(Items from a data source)
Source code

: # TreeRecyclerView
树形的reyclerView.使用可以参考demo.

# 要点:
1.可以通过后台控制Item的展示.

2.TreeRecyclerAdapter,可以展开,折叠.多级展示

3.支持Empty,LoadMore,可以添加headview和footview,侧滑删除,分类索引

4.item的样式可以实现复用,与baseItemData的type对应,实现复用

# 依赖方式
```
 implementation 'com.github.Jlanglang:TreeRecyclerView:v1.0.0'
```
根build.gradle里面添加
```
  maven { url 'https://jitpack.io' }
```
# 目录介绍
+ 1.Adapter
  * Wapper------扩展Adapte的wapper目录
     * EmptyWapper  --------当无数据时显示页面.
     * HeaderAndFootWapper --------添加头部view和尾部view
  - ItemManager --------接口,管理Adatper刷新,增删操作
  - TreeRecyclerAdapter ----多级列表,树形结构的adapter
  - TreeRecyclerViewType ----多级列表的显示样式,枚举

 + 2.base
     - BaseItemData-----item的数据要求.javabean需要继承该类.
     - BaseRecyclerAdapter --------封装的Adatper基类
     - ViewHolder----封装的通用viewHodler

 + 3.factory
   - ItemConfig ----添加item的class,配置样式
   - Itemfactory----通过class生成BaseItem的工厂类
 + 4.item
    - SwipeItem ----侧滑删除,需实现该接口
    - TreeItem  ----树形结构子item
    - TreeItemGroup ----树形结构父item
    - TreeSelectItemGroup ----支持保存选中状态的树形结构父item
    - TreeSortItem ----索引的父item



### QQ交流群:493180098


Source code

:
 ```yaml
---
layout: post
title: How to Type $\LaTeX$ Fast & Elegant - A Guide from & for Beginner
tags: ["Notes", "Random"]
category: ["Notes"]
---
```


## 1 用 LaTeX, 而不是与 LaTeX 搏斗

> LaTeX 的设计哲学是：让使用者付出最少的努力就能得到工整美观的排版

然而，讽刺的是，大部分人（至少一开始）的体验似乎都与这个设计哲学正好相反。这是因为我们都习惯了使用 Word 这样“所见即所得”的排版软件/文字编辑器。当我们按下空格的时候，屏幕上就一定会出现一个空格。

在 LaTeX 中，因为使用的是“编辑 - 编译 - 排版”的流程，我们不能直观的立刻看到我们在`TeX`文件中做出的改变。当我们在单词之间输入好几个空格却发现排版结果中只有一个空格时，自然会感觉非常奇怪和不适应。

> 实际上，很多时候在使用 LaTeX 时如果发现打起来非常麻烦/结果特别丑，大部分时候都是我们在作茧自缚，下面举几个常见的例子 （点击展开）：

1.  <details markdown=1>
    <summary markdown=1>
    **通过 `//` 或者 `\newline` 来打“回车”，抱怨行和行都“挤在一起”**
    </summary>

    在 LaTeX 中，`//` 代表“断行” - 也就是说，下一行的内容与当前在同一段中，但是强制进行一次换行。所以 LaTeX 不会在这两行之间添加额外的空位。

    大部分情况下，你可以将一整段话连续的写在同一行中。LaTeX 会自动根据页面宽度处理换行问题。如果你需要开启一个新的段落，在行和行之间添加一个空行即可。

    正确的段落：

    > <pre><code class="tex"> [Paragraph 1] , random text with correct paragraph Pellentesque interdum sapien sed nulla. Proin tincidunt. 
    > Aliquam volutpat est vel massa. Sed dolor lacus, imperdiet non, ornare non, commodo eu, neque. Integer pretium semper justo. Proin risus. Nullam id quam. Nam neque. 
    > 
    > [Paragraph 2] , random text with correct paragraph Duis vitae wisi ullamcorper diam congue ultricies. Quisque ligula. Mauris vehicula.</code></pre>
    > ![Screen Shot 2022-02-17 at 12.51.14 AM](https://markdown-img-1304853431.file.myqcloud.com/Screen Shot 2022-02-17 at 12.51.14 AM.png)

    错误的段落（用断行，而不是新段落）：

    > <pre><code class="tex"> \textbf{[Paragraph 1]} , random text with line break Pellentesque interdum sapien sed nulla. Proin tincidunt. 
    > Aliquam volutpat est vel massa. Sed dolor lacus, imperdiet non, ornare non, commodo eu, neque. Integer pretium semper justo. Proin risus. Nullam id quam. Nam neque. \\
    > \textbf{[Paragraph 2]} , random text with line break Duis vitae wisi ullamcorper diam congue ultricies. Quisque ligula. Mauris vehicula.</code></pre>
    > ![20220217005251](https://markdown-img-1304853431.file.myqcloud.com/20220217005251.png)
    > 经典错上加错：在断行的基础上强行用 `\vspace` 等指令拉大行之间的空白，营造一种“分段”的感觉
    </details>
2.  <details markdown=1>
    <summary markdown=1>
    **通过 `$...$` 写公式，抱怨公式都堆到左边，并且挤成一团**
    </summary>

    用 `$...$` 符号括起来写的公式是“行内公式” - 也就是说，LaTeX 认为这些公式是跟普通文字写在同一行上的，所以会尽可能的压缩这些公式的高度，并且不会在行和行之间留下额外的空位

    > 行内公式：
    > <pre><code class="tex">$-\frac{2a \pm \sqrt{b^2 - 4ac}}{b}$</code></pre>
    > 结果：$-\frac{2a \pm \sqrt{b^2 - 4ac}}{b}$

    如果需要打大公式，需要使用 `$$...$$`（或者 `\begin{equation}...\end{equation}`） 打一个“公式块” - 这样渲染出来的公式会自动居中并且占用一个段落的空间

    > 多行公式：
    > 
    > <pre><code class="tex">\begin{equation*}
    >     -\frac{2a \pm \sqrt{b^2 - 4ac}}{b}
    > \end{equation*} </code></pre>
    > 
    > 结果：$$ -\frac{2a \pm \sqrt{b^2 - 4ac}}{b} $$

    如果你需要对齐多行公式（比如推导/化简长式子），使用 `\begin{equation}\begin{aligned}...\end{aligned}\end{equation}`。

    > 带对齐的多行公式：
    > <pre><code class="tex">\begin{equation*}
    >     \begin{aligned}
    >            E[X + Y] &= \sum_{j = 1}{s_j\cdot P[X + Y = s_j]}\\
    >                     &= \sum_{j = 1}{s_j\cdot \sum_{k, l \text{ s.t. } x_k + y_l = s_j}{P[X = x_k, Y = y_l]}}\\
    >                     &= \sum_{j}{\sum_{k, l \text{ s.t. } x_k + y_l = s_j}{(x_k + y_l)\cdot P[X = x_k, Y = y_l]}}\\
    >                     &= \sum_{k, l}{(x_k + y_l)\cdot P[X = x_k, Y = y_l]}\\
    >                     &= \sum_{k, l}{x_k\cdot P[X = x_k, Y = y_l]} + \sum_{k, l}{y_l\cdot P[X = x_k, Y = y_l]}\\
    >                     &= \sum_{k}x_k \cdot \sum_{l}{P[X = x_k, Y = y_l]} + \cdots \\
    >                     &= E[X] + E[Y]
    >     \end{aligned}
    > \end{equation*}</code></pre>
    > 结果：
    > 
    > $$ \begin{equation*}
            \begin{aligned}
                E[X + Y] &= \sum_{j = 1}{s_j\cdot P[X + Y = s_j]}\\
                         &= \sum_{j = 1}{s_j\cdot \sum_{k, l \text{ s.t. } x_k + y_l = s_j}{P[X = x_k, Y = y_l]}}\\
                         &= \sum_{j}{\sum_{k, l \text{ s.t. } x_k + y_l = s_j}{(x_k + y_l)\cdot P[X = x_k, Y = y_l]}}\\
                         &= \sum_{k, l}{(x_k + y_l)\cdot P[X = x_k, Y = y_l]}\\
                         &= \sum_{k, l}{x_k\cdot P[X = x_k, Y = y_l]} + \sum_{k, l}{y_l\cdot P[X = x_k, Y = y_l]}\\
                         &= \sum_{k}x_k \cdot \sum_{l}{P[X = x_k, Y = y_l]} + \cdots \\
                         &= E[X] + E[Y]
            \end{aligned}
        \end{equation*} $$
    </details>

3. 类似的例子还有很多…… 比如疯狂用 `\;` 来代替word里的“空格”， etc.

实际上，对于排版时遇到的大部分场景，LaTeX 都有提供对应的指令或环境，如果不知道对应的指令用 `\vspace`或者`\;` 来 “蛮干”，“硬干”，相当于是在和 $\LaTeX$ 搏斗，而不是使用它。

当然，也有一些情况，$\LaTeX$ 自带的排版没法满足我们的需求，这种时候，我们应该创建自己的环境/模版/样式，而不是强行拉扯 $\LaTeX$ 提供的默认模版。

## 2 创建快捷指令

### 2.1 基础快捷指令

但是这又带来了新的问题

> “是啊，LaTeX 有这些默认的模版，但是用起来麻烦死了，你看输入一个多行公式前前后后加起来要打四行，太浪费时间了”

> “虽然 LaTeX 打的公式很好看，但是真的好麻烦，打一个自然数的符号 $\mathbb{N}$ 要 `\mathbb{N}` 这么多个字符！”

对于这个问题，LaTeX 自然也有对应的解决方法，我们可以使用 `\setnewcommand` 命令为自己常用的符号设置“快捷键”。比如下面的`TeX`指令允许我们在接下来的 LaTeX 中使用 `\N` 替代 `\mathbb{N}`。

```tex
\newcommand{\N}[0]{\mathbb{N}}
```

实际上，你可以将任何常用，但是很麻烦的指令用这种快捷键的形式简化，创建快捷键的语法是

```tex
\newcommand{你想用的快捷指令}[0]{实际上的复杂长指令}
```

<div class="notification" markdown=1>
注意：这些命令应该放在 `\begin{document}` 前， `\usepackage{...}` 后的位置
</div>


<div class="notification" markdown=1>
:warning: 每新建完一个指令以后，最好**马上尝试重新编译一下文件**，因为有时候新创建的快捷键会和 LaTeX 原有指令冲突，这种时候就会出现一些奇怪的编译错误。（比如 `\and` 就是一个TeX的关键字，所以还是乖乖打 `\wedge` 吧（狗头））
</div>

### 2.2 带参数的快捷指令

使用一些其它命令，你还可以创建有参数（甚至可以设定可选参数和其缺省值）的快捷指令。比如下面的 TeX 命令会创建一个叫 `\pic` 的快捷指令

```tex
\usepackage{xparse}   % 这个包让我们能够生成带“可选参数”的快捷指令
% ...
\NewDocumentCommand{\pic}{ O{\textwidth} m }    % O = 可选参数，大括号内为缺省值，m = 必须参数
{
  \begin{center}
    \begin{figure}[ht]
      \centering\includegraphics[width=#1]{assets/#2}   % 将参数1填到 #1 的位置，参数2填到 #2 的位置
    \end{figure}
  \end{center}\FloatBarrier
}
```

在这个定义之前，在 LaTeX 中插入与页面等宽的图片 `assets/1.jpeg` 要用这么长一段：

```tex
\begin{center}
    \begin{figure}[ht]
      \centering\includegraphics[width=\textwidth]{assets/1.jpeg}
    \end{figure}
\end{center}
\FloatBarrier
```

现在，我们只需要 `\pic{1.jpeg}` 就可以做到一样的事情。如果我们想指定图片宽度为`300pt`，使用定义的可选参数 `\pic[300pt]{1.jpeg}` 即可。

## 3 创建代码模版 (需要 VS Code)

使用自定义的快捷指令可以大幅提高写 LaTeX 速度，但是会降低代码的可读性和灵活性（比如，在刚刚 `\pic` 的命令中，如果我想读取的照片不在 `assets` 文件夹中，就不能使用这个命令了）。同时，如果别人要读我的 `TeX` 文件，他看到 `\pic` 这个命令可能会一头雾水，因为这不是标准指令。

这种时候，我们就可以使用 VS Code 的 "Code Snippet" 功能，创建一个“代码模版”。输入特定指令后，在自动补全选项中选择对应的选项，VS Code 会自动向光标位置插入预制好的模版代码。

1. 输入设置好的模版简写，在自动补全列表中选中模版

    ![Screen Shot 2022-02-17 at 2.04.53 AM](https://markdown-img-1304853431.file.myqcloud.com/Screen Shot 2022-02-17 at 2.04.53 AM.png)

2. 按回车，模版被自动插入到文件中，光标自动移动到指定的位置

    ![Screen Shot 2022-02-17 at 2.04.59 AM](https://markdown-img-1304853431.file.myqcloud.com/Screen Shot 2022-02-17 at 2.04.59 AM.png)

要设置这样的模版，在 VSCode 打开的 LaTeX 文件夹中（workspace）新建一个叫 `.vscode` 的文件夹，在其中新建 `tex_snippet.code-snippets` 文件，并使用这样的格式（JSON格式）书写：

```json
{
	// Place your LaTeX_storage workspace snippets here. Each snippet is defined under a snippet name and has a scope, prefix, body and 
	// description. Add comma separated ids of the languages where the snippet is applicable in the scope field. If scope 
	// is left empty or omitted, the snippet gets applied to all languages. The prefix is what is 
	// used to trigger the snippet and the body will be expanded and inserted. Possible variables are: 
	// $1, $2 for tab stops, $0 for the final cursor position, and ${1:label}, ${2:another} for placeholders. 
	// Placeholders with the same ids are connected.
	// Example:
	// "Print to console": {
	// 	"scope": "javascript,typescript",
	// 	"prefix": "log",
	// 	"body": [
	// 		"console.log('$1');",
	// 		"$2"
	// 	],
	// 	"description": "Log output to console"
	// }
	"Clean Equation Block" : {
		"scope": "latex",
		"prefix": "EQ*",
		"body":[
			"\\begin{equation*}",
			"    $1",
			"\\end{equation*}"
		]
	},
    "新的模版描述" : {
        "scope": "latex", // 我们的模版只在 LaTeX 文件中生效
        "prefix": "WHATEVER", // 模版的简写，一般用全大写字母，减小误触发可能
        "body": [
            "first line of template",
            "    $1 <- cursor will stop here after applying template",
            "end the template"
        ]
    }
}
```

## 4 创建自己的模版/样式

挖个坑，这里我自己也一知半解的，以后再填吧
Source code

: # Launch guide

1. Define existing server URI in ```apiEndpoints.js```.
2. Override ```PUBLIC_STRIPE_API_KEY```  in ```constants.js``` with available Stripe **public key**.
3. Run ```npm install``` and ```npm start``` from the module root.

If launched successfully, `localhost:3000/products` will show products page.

[Exercise]: Using the data above, return each line that includes the word "snippets".

[Result]:
要设置这样的模版，在 VSCode 打开的 LaTeX 文件夹中（workspace）新建一个叫 `.vscode` 的文件夹，在其中新建 `tex_snippet.code-snippets` 文件，并使用这样的格式（JSON格式）书写：
	// Place your LaTeX_storage workspace snippets here. Each snippet is defined under a snippet name and has a scope, prefix, body and 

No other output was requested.